→ **WHAT YOU WILL DO**
The reply should hold every line of the data, unchanged and complete.

════════

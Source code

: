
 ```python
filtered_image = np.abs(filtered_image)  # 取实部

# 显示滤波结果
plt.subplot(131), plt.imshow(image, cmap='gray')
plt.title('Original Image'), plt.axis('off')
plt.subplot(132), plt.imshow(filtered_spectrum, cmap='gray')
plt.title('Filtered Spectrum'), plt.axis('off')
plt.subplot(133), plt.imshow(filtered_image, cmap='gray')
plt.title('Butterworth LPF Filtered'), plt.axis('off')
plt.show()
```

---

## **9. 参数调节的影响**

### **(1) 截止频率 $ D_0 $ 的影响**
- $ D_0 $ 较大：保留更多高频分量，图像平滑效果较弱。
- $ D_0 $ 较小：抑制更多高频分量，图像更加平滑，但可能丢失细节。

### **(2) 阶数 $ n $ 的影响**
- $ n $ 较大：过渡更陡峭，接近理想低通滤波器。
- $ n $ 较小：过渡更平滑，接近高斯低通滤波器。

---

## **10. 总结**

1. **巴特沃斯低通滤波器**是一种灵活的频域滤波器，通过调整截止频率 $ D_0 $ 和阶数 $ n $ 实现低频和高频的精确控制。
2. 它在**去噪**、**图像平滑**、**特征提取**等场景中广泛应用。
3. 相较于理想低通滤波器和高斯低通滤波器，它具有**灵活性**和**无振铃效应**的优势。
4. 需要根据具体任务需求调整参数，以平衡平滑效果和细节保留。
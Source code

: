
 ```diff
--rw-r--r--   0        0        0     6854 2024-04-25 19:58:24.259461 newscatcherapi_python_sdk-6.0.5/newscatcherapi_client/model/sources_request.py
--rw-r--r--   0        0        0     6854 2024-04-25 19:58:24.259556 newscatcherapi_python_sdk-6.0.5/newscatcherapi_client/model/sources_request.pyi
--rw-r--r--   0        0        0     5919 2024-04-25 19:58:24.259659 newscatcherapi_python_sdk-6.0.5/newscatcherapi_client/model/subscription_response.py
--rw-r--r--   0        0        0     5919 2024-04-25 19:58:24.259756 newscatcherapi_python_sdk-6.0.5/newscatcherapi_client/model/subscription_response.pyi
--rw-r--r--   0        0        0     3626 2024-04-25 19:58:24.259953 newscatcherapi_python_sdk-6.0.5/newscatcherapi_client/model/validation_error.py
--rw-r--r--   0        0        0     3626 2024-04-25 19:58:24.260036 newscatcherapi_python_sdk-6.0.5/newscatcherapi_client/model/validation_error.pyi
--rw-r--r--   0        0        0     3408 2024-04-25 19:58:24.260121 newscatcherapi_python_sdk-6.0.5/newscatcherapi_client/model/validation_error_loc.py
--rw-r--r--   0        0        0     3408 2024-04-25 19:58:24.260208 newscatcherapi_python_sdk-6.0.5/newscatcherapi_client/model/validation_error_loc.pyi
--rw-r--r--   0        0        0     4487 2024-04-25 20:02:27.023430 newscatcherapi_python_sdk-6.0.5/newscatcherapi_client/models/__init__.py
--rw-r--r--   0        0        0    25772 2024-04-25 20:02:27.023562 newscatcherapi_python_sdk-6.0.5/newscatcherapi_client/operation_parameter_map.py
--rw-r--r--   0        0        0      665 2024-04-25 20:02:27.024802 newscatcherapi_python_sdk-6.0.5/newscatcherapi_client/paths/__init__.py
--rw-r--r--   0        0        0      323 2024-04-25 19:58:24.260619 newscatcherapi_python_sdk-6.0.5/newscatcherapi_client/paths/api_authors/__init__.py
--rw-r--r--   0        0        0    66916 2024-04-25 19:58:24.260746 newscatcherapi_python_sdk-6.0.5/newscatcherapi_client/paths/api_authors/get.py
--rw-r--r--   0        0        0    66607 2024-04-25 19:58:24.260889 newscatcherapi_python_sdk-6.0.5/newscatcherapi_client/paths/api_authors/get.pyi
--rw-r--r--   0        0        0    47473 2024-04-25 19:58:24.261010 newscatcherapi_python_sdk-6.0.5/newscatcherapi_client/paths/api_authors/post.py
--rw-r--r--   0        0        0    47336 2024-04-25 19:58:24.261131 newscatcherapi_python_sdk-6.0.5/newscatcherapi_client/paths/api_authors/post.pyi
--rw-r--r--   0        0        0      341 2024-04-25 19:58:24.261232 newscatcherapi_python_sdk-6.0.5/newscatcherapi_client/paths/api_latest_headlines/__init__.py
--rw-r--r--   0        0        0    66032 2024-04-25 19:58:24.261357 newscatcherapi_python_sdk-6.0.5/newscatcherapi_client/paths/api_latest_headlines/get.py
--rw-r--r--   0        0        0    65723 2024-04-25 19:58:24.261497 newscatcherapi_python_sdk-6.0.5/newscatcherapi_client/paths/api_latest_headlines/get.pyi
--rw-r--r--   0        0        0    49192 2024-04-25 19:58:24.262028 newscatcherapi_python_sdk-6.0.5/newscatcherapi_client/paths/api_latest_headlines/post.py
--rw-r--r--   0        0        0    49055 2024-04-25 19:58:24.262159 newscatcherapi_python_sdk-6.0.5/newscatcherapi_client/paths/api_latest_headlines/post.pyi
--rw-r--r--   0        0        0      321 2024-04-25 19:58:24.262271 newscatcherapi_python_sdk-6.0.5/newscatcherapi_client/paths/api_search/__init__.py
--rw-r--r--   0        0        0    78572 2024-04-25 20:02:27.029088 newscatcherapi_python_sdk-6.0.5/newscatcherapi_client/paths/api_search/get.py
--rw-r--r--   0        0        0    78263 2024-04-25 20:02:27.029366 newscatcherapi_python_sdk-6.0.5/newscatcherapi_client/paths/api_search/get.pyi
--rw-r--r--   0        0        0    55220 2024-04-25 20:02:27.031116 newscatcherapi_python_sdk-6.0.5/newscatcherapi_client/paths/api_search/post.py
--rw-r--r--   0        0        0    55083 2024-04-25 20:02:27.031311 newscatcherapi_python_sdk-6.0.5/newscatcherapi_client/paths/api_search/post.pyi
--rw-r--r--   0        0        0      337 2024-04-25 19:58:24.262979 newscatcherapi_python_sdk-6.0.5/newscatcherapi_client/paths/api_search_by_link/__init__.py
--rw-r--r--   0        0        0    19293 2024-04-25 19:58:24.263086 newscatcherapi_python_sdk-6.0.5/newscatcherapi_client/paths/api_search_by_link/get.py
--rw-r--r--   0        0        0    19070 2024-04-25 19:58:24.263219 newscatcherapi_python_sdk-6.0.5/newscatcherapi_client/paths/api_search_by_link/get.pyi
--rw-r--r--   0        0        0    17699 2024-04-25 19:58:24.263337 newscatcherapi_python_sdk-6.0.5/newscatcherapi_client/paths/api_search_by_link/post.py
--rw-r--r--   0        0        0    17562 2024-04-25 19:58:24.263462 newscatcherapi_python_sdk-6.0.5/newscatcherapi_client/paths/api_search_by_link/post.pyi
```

════════

→ **RESPONSE TO THE EXERCISE**
Source code

:
 ```python
filtered_image = np.abs(filtered_image)  # 取实部

# 显示滤波结果
plt.subplot(131), plt.imshow(image, cmap='gray')
plt.title('Original Image'), plt.axis('off')
plt.subplot(132), plt.imshow(filtered_spectrum, cmap='gray')
plt.title('Filtered Spectrum'), plt.axis('off')
plt.subplot(133), plt.imshow(filtered_image, cmap='gray')
plt.title('Butterworth LPF Filtered'), plt.axis('off')
plt.show()
```

---

## **9. 参数调节的影响**

### **(1) 截止频率 $ D_0 $ 的影响**
- $ D_0 $ 较大：保留更多高频分量，图像平滑效果较弱。
- $ D_0 $ 较小：抑制更多高频分量，图像更加平滑，但可能丢失细节。

### **(2) 阶数 $ n $ 的影响**
- $ n $ 较大：过渡更陡峭，接近理想低通滤波器。
- $ n $ 较小：过渡更平滑，接近高斯低通滤波器。

---

## **10. 总结**

1. **巴特沃斯低通滤波器**是一种灵活的频域滤波器，通过调整截止频率 $ D_0 $ 和阶数 $ n $ 实现低频和高频的精确控制。
2. 它在**去噪**、**图像平滑**、**特征提取**等场景中广泛应用。
3. 相较于理想低通滤波器和高斯低通滤波器，它具有**灵活性**和**无振铃效应**的优势。
4. 需要根据具体任务需求调整参数，以平衡平滑效果和细节保留。
Source code

:
 ```diff
--rw-r--r--   0        0        0     6854 2024-04-25 19:58:24.259461 newscatcherapi_python_sdk-6.0.5/newscatcherapi_client/model/sources_request.py
--rw-r--r--   0        0        0     6854 2024-04-25 19:58:24.259556 newscatcherapi_python_sdk-6.0.5/newscatcherapi_client/model/sources_request.pyi
--rw-r--r--   0        0        0     5919 2024-04-25 19:58:24.259659 newscatcherapi_python_sdk-6.0.5/newscatcherapi_client/model/subscription_response.py
--rw-r--r--   0        0        0     5919 2024-04-25 19:58:24.259756 newscatcherapi_python_sdk-6.0.5/newscatcherapi_client/model/subscription_response.pyi
--rw-r--r--   0        0        0     3626 2024-04-25 19:58:24.259953 newscatcherapi_python_sdk-6.0.5/newscatcherapi_client/model/validation_error.py
--rw-r--r--   0        0        0     3626 2024-04-25 19:58:24.260036 newscatcherapi_python_sdk-6.0.5/newscatcherapi_client/model/validation_error.pyi
--rw-r--r--   0        0        0     3408 2024-04-25 19:58:24.260121 newscatcherapi_python_sdk-6.0.5/newscatcherapi_client/model/validation_error_loc.py
--rw-r--r--   0        0        0     3408 2024-04-25 19:58:24.260208 newscatcherapi_python_sdk-6.0.5/newscatcherapi_client/model/validation_error_loc.pyi
--rw-r--r--   0        0        0     4487 2024-04-25 20:02:27.023430 newscatcherapi_python_sdk-6.0.5/newscatcherapi_client/models/__init__.py
--rw-r--r--   0        0        0    25772 2024-04-25 20:02:27.023562 newscatcherapi_python_sdk-6.0.5/newscatcherapi_client/operation_parameter_map.py
--rw-r--r--   0        0        0      665 2024-04-25 20:02:27.024802 newscatcherapi_python_sdk-6.0.5/newscatcherapi_client/paths/__init__.py
--rw-r--r--   0        0        0      323 2024-04-25 19:58:24.260619 newscatcherapi_python_sdk-6.0.5/newscatcherapi_client/paths/api_authors/__init__.py
--rw-r--r--   0        0        0    66916 2024-04-25 19:58:24.260746 newscatcherapi_python_sdk-6.0.5/newscatcherapi_client/paths/api_authors/get.py
--rw-r--r--   0        0        0    66607 2024-04-25 19:58:24.260889 newscatcherapi_python_sdk-6.0.5/newscatcherapi_client/paths/api_authors/get.pyi
--rw-r--r--   0        0        0    47473 2024-04-25 19:58:24.261010 newscatcherapi_python_sdk-6.0.5/newscatcherapi_client/paths/api_authors/post.py
--rw-r--r--   0        0        0    47336 2024-04-25 19:58:24.261131 newscatcherapi_python_sdk-6.0.5/newscatcherapi_client/paths/api_authors/post.pyi
--rw-r--r--   0        0        0      341 2024-04-25 19:58:24.261232 newscatcherapi_python_sdk-6.0.5/newscatcherapi_client/paths/api_latest_headlines/__init__.py
--rw-r--r--   0        0        0    66032 2024-04-25 19:58:24.261357 newscatcherapi_python_sdk-6.0.5/newscatcherapi_client/paths/api_latest_headlines/get.py
--rw-r--r--   0        0        0    65723 2024-04-25 19:58:24.261497 newscatcherapi_python_sdk-6.0.5/newscatcherapi_client/paths/api_latest_headlines/get.pyi
--rw-r--r--   0        0        0    49192 2024-04-25 19:58:24.262028 newscatcherapi_python_sdk-6.0.5/newscatcherapi_client/paths/api_latest_headlines/post.py
--rw-r--r--   0        0        0    49055 2024-04-25 19:58:24.262159 newscatcherapi_python_sdk-6.0.5/newscatcherapi_client/paths/api_latest_headlines/post.pyi
--rw-r--r--   0        0        0      321 2024-04-25 19:58:24.262271 newscatcherapi_python_sdk-6.0.5/newscatcherapi_client/paths/api_search/__init__.py
--rw-r--r--   0        0        0    78572 2024-04-25 20:02:27.029088 newscatcherapi_python_sdk-6.0.5/newscatcherapi_client/paths/api_search/get.py
--rw-r--r--   0        0        0    78263 2024-04-25 20:02:27.029366 newscatcherapi_python_sdk-6.0.5/newscatcherapi_client/paths/api_search/get.pyi
--rw-r--r--   0        0        0    55220 2024-04-25 20:02:27.031116 newscatcherapi_python_sdk-6.0.5/newscatcherapi_client/paths/api_search/post.py
--rw-r--r--   0        0        0    55083 2024-04-25 20:02:27.031311 newscatcherapi_python_sdk-6.0.5/newscatcherapi_client/paths/api_search/post.pyi
--rw-r--r--   0        0        0      337 2024-04-25 19:58:24.262979 newscatcherapi_python_sdk-6.0.5/newscatcherapi_client/paths/api_search_by_link/__init__.py
--rw-r--r--   0        0        0    19293 2024-04-25 19:58:24.263086 newscatcherapi_python_sdk-6.0.5/newscatcherapi_client/paths/api_search_by_link/get.py
--rw-r--r--   0        0        0    19070 2024-04-25 19:58:24.263219 newscatcherapi_python_sdk-6.0.5/newscatcherapi_client/paths/api_search_by_link/get.pyi
--rw-r--r--   0        0        0    17699 2024-04-25 19:58:24.263337 newscatcherapi_python_sdk-6.0.5/newscatcherapi_client/paths/api_search_by_link/post.py
--rw-r--r--   0        0        0    17562 2024-04-25 19:58:24.263462 newscatcherapi_python_sdk-6.0.5/newscatcherapi_client/paths/api_search_by_link/post.pyi
```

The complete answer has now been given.